KnigaRead.com/

Томас Диш - 334

На нашем сайте KnigaRead.com Вы можете абсолютно бесплатно читать книгу онлайн Томас Диш, "334" бесплатно, без регистрации.
Перейти на страницу:

А представление действительно было полный восторг! Лотти в благоговейном, парализующем страхе наблюдала со стороны, как мама предает огню... все. Пылало кресло-качалка. Детская кроватка, двухэтажная, криво покоилась в догорающих углях кухонного стола. Даже телик, как раз Лоттиным матрасом и придавленный, – хотя из-за матраса тот горел далеко не так хорошо, как мог бы. Пылала вся хансоновская квартира. “Какая силища! – с уважением подумала Лотти. – Это ж надо, какая силища”.

Только почему силища? Разве, с другой стороны, это не капитуляция? Как это говорила Аньес Варда, еще в “Афроимпорте”, давным-давно: “Работать – не самое тяжелое. Труднее всего научиться как”. Звучит банальнее некуда, но в память запало и то и дело всплывает.

Ну и научилась она как?

Красота, вот что сразу останавливало взгляд. Куча мебели посреди улицы – одно это уже смотрелось невероятно красиво. Но когда загорелось!

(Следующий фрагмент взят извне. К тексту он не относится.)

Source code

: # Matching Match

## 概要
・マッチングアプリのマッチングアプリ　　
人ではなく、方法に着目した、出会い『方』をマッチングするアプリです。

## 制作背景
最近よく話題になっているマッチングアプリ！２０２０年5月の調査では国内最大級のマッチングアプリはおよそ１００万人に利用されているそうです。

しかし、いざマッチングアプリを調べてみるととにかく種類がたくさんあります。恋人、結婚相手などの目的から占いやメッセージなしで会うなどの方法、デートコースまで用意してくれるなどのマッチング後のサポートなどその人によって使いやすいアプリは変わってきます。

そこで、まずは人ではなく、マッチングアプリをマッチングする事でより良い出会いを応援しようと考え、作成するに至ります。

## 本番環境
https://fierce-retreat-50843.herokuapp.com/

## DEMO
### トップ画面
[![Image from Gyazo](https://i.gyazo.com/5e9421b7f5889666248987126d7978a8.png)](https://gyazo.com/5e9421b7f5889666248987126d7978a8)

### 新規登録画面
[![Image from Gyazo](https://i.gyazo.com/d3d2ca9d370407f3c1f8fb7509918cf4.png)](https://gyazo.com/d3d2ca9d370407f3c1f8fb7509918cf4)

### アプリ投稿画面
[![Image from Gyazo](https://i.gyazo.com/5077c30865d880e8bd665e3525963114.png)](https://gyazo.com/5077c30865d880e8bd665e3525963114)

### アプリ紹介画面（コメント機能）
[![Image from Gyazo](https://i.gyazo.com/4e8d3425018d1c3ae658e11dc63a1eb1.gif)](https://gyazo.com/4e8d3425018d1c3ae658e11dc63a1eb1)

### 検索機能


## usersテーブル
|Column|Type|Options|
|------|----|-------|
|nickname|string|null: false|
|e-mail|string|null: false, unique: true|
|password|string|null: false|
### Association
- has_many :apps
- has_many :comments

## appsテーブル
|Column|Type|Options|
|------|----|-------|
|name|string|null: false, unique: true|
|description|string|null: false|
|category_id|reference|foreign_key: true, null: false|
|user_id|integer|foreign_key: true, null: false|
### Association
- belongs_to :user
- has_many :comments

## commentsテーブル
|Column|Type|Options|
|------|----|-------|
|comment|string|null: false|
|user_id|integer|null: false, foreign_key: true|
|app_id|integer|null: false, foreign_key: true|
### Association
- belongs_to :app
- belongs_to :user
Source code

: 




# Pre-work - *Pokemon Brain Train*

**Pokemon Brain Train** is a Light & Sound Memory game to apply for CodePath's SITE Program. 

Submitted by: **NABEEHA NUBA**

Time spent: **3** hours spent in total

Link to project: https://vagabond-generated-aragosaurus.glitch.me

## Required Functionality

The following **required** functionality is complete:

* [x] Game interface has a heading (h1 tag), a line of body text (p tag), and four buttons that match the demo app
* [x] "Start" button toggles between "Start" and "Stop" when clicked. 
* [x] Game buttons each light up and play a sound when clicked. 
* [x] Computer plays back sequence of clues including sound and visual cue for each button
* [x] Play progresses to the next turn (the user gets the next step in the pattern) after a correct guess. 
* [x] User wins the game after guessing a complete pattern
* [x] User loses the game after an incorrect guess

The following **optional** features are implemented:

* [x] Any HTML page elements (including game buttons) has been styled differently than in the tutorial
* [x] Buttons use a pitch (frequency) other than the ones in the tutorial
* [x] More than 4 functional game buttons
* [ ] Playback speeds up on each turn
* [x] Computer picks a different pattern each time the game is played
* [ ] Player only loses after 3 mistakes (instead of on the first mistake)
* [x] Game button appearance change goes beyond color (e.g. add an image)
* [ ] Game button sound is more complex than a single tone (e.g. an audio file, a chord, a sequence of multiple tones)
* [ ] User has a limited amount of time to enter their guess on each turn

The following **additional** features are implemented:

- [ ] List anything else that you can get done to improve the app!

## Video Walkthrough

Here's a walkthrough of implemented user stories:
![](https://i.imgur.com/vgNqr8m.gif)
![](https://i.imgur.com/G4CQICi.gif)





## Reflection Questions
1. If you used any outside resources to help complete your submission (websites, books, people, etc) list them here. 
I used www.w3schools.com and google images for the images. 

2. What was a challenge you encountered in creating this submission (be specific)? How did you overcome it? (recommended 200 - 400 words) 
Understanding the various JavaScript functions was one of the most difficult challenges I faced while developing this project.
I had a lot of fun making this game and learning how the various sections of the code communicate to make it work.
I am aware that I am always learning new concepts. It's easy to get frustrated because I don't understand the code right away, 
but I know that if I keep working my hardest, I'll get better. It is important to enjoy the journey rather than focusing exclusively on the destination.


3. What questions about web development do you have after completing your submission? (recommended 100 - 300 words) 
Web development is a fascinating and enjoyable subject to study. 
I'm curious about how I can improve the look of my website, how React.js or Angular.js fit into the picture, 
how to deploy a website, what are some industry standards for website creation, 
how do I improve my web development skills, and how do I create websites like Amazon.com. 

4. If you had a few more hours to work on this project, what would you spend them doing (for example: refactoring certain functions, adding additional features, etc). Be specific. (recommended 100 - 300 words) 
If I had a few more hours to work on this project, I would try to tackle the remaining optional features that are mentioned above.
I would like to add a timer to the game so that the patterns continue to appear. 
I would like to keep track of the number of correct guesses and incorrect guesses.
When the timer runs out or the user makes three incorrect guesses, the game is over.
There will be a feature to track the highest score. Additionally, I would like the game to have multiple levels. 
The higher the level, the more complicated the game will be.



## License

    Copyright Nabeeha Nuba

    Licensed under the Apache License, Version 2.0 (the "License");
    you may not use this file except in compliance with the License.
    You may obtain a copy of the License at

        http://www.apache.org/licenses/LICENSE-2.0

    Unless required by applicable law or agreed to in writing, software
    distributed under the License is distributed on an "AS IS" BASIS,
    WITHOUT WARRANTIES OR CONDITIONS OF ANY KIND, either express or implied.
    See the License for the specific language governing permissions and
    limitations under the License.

Кресло с цветочным узором, до последнего момента едва тлевшее, резко занялось и выразило все существо свое в высоком столбе оранжевого пламени. Восхитительно!

А ей – слабо?

По крайней мере, можно попробовать приблизиться.

Замки чемоданчика нехотя отщелкнулись. Она и так уже столько всего потеряла из того, что привыкла таскать за собой, все эти косточки и безделушки собственного прошлого, которые, как их ни тереби, так и не выдали ни крупицы тех чувств, что им полагалось в себе содержать. Неотправленные открытки. Детские тряпки. Блокнот с автографами (в том числе трех знаменитостей), который она завела с восьмого класса. Со всем лежалым хламом она расстанется без малейшей тени сожаления.

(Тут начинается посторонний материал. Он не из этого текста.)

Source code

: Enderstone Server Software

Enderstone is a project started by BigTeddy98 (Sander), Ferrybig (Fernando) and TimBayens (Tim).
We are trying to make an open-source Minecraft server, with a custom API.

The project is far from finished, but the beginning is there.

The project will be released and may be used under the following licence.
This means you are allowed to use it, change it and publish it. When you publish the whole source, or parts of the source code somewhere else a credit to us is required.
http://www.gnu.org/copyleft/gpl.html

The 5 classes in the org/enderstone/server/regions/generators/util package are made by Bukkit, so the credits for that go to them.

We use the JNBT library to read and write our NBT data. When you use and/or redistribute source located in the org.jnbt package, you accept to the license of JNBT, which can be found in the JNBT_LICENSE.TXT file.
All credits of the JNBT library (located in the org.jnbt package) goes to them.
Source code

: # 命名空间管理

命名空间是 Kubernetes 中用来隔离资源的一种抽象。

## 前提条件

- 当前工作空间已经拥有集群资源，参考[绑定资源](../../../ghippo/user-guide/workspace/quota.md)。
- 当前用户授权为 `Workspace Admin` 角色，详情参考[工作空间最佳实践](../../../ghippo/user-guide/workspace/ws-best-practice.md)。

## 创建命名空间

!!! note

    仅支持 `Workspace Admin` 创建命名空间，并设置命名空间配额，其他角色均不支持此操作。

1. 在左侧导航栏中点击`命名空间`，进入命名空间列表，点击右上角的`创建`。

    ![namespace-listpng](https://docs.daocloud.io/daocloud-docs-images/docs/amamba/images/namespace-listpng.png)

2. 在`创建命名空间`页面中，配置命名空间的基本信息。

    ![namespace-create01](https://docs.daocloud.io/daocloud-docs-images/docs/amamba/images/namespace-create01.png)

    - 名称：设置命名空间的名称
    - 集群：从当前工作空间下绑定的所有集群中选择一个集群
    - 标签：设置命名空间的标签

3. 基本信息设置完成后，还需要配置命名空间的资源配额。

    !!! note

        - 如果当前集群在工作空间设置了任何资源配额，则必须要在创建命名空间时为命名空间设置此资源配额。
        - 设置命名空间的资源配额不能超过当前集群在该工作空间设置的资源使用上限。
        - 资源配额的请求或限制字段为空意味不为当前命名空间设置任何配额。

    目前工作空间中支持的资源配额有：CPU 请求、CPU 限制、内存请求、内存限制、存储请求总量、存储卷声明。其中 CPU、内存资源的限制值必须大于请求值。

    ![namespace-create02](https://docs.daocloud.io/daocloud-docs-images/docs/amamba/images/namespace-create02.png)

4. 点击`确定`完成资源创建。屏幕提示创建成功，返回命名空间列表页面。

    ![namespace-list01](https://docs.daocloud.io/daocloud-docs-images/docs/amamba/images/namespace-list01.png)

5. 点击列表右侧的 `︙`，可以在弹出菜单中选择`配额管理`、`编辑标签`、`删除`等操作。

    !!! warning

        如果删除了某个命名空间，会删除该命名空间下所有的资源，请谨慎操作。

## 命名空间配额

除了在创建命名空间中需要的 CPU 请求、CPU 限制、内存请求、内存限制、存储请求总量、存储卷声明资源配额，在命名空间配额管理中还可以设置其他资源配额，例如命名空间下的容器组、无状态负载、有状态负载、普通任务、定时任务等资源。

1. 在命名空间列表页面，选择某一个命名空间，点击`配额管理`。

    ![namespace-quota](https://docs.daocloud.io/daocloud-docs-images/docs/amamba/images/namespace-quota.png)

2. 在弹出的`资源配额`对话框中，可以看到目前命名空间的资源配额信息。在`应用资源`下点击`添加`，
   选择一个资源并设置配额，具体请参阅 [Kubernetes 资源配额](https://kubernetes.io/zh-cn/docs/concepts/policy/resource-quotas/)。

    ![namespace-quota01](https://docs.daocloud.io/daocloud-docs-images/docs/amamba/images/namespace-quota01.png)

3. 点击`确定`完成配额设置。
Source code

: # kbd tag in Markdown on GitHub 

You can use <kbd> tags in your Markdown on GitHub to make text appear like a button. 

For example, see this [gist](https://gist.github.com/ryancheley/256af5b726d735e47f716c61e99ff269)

На самом верху в чемоданчике – белое платье. Она швырнула его в огненные объятия кресла. Коснувшись языков пламени, года белизны сгустились в мимолетной ослепительной вспышке.

Туфли, свитер. Пепельно съежились в багровых отсветах зеленых огней. Ситец. В полосочку.

И по большей части даже не ее размера! Потеряв терпение, она вывалила все остальное до кучи, кроме фотографий и пачки писем. Эти она скормила огню по очереди. Карточки исчезали в пламени, каждая вспыхивала, словно лампа-вспышка, покидая мир точно так же, как в него явилась. Письма, на менее плотной бумаге, заставляли ждать себя еще меньше: просто “пых!”, и затем поднимались в восходящем воздушном потоке, невесомые черные птицы, стишок за стишком, ложь за ложью – вся Хуанова любовь. И теперь она свободна?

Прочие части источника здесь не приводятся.